▸ **YOUR GOAL**: Nothing but the lines from the one with "### Installation" down to the one with "Create an [account-level" should be returned, exactly and with both ends included, from the material below.

________________________

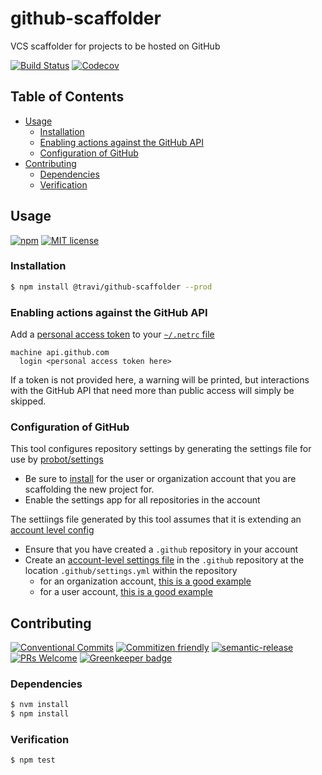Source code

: # github-scaffolder

VCS scaffolder for projects to be hosted on GitHub

<!-- status badges -->

[![Build Status][ci-badge]][ci-link]
[![Codecov][coverage-badge]][coverage-link]

## Table of Contents

* [Usage](#usage)
  * [Installation](#installation)
  * [Enabling actions against the GitHub API](#enabling-actions-against-the-github-api)
  * [Configuration of GitHub](#configuration-of-github)
* [Contributing](#contributing)
  * [Dependencies](#dependencies)
  * [Verification](#verification)

## Usage

<!-- consumer badges -->

[![npm][npm-badge]][npm-link]
[![MIT license][license-badge]][license-link]

### Installation

```sh
$ npm install @travi/github-scaffolder --prod
```

### Enabling actions against the GitHub API

Add a [personal access token](https://help.github.com/en/articles/creating-a-personal-access-token-for-the-command-line)
to your [`~/.netrc` file](https://ec.haxx.se/usingcurl-netrc.html)

    machine api.github.com
      login <personal access token here>

If a token is not provided here, a warning will be printed, but interactions
with the GitHub API that need more than public access will simply be skipped.

### Configuration of GitHub

This tool configures repository settings by generating the settings file for
use by [probot/settings](https://github.com/probot/settings)

* Be sure to [install](https://github.com/apps/settings) for the user or
  organization account that you are scaffolding the new project for.
* Enable the settings app for all repositories in the account

The settiings file generated by this tool assumes that it is extending an
[account level config](https://github.com/probot/probot-config#recipes)

* Ensure that you have created a `.github` repository in your account
* Create an [account-level settings file](https://github.com/probot/settings#inheritance)
  in the `.github` repository at the location `.github/settings.yml` within the
  repository
  * for an organization account, [this is a good example](https://github.com/form8ion/.github/blob/master/.github/settings.yml)
  * for a user account, [this is a good example](https://github.com/travi/.github/blob/master/.github/settings.yml)

## Contributing

<!-- contribution badges -->

[![Conventional Commits][commit-convention-badge]][commit-convention-link]
[![Commitizen friendly][commitizen-badge]][commitizen-link]
[![semantic-release][semantic-release-badge]][semantic-release-link]
[![PRs Welcome][PRs-badge]][PRs-link]
[![Greenkeeper badge](https://badges.greenkeeper.io/travi/github-scaffolder.svg)](https://greenkeeper.io/)

### Dependencies

```sh
$ nvm install
$ npm install
```

### Verification

```sh
$ npm test
```

[npm-link]: https://www.npmjs.com/package/@travi/github-scaffolder

[npm-badge]: https://img.shields.io/npm/v/@travi/github-scaffolder.svg

[license-link]: LICENSE

[license-badge]: https://img.shields.io/github/license/travi/github-scaffolder.svg

[ci-link]: https://travis-ci.com/travi/github-scaffolder

[ci-badge]: https://img.shields.io/travis/com/travi/github-scaffolder/master.svg

[coverage-link]: https://codecov.io/github/travi/github-scaffolder

[coverage-badge]: https://img.shields.io/codecov/c/github/travi/github-scaffolder.svg

[commit-convention-link]: https://conventionalcommits.org

[commit-convention-badge]: https://img.shields.io/badge/Conventional%20Commits-1.0.0-yellow.svg

[commitizen-link]: http://commitizen.github.io/cz-cli/

[commitizen-badge]: https://img.shields.io/badge/commitizen-friendly-brightgreen.svg

[semantic-release-link]: https://github.com/semantic-release/semantic-release

[semantic-release-badge]: https://img.shields.io/badge/%20%20%F0%9F%93%A6%F0%9F%9A%80-semantic--release-e10079.svg

[PRs-link]: http://makeapullrequest.com

[PRs-badge]: https://img.shields.io/badge/PRs-welcome-brightgreen.svg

________________________

▸ **EXERCISE ANSWER**:
### Installation

```sh
$ npm install @travi/github-scaffolder --prod
```

### Enabling actions against the GitHub API

Add a [personal access token](https://help.github.com/en/articles/creating-a-personal-access-token-for-the-command-line)
to your [`~/.netrc` file](https://ec.haxx.se/usingcurl-netrc.html)

    machine api.github.com
      login <personal access token here>

If a token is not provided here, a warning will be printed, but interactions
with the GitHub API that need more than public access will simply be skipped.

### Configuration of GitHub

This tool configures repository settings by generating the settings file for
use by [probot/settings](https://github.com/probot/settings)

* Be sure to [install](https://github.com/apps/settings) for the user or
  organization account that you are scaffolding the new project for.
* Enable the settings app for all repositories in the account

The settiings file generated by this tool assumes that it is extending an
[account level config](https://github.com/probot/probot-config#recipes)

* Ensure that you have created a `.github` repository in your account
* Create an [account-level settings file](https://github.com/probot/settings#inheritance)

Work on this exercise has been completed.